• Task details: Starting at the first line of the listing below, repeat each line exactly until the line containing "Here is an example", which you include. Leave out pictures.

• Data shown:
+ + +
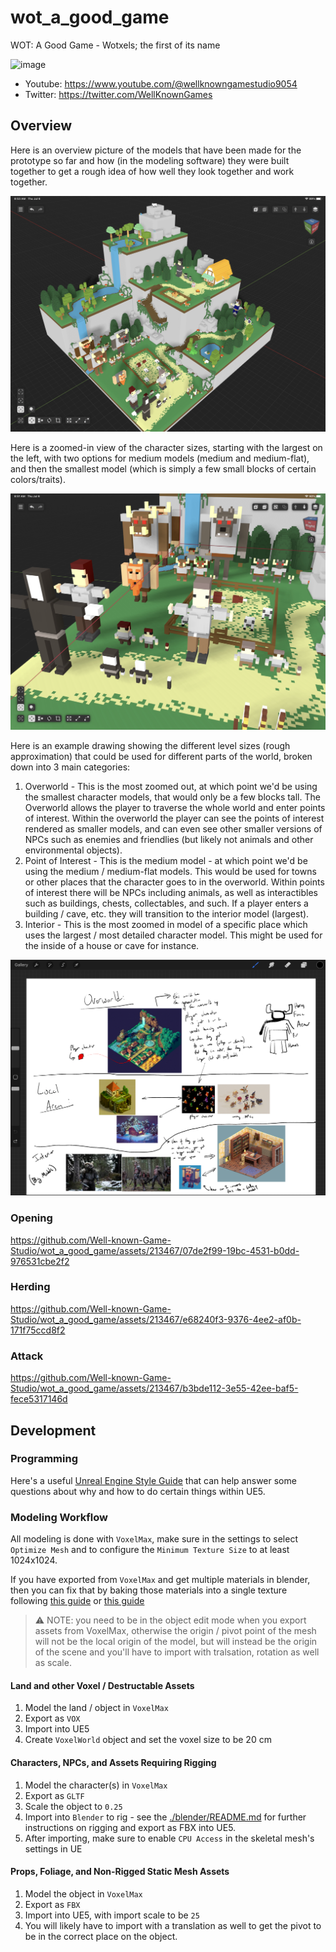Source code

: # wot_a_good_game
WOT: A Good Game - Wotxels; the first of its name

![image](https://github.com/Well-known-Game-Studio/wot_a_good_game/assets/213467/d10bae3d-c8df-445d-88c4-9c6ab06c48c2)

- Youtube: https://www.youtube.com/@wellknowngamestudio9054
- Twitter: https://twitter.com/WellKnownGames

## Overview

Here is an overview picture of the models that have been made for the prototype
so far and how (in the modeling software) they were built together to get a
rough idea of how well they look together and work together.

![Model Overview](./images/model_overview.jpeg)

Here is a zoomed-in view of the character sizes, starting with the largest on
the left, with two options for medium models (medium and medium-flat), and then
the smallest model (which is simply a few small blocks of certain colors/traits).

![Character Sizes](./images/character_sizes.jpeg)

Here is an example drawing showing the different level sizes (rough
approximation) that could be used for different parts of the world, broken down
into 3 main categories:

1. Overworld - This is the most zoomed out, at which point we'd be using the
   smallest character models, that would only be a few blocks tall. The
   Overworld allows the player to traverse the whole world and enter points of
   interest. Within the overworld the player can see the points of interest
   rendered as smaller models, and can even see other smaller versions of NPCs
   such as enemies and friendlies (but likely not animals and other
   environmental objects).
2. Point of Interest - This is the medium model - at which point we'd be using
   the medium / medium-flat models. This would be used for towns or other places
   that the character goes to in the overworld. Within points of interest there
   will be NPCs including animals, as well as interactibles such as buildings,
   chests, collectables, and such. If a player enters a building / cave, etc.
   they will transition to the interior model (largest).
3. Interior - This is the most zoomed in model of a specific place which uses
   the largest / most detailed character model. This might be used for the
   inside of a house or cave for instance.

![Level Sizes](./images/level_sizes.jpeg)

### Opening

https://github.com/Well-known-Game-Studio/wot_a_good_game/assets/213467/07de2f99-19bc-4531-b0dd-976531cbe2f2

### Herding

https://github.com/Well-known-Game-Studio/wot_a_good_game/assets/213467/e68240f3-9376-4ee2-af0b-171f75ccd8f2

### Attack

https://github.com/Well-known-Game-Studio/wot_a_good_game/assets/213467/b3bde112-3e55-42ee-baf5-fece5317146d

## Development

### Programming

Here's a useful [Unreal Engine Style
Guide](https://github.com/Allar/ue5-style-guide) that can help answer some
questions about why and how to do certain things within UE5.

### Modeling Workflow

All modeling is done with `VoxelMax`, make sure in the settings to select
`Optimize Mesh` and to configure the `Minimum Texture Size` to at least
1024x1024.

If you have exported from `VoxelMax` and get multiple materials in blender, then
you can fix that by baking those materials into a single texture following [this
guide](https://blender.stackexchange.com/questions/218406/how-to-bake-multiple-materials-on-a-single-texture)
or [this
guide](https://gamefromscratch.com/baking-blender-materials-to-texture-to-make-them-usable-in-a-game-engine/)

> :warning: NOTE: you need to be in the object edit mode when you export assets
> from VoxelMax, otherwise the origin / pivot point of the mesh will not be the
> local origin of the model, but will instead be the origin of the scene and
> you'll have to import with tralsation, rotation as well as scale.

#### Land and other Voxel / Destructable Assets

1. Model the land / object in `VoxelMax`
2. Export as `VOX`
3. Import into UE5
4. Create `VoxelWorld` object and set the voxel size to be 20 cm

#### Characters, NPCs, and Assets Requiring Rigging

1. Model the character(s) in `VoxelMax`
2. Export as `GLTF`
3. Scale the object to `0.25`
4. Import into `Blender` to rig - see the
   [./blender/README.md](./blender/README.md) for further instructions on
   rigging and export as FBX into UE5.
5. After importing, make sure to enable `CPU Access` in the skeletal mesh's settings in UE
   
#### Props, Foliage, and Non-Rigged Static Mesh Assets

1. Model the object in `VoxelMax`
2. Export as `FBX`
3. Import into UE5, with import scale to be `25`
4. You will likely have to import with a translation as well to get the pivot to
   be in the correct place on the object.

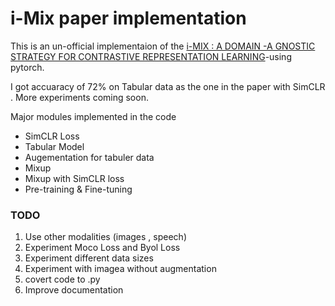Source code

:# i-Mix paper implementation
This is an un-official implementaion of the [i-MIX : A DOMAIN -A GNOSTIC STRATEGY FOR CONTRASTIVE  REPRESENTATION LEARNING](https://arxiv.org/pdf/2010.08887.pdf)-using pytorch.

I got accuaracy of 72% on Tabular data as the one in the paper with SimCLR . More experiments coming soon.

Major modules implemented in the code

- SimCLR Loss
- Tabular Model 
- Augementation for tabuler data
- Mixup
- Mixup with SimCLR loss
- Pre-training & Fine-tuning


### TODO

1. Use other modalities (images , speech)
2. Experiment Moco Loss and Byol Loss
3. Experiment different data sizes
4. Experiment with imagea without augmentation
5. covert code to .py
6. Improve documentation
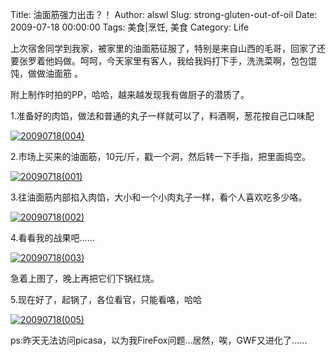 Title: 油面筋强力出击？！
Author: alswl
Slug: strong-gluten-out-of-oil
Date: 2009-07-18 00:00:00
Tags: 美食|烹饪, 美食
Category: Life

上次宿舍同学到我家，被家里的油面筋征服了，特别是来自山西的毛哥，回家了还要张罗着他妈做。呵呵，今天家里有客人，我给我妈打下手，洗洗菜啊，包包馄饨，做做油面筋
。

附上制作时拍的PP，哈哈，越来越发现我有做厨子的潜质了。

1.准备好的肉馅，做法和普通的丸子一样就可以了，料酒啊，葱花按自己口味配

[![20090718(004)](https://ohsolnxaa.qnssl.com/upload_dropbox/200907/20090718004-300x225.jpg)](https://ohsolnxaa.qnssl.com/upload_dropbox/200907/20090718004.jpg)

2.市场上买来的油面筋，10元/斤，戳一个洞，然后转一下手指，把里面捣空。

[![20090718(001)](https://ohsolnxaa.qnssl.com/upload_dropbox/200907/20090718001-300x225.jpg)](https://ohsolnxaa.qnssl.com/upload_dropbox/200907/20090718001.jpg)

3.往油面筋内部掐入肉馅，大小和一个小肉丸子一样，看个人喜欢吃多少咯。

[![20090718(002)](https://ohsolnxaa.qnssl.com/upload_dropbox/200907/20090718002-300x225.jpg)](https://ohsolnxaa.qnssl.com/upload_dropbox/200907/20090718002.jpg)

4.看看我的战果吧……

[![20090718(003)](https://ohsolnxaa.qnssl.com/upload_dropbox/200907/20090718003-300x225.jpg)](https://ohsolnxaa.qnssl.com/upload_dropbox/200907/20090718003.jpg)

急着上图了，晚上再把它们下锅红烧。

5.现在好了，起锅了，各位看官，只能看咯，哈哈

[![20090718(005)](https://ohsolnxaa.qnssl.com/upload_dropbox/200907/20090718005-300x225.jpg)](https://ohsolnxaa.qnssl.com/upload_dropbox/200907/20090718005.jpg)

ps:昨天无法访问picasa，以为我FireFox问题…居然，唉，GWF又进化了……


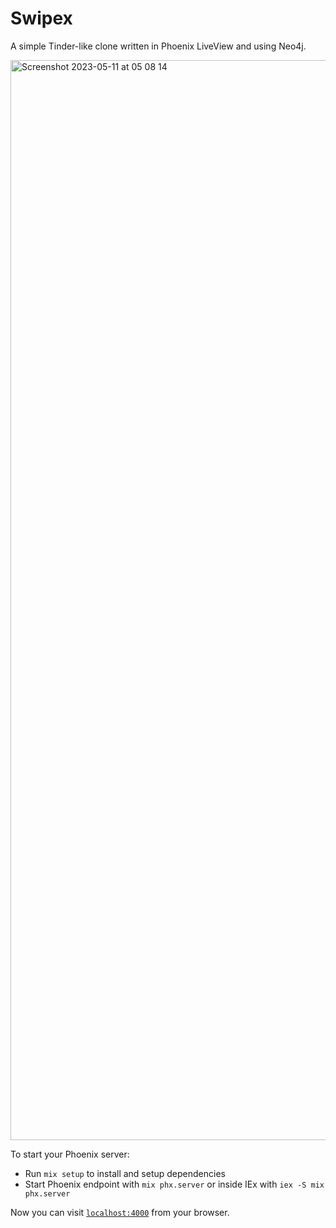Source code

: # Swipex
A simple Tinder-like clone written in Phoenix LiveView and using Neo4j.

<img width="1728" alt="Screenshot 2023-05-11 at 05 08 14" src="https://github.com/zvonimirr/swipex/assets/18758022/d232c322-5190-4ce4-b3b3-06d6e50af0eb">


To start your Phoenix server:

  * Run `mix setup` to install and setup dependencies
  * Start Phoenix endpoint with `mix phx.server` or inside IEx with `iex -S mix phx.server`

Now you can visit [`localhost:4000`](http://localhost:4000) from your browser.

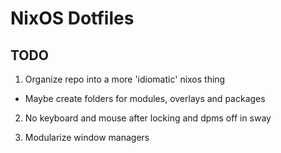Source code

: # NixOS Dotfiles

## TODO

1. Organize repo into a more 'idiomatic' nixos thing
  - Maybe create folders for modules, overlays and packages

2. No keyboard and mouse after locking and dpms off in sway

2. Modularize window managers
+ + +
• Answer section:
Source code

: # wot_a_good_game
WOT: A Good Game - Wotxels; the first of its name

![image](https://github.com/Well-known-Game-Studio/wot_a_good_game/assets/213467/d10bae3d-c8df-445d-88c4-9c6ab06c48c2)

- Youtube: https://www.youtube.com/@wellknowngamestudio9054
- Twitter: https://twitter.com/WellKnownGames

## Overview

Here is an overview picture of the models that have been made for the prototype
so far and how (in the modeling software) they were built together to get a
rough idea of how well they look together and work together.

![Model Overview](./images/model_overview.jpeg)

Here is a zoomed-in view of the character sizes, starting with the largest on
the left, with two options for medium models (medium and medium-flat), and then
the smallest model (which is simply a few small blocks of certain colors/traits).

![Character Sizes](./images/character_sizes.jpeg)

Here is an example drawing showing the different level sizes (rough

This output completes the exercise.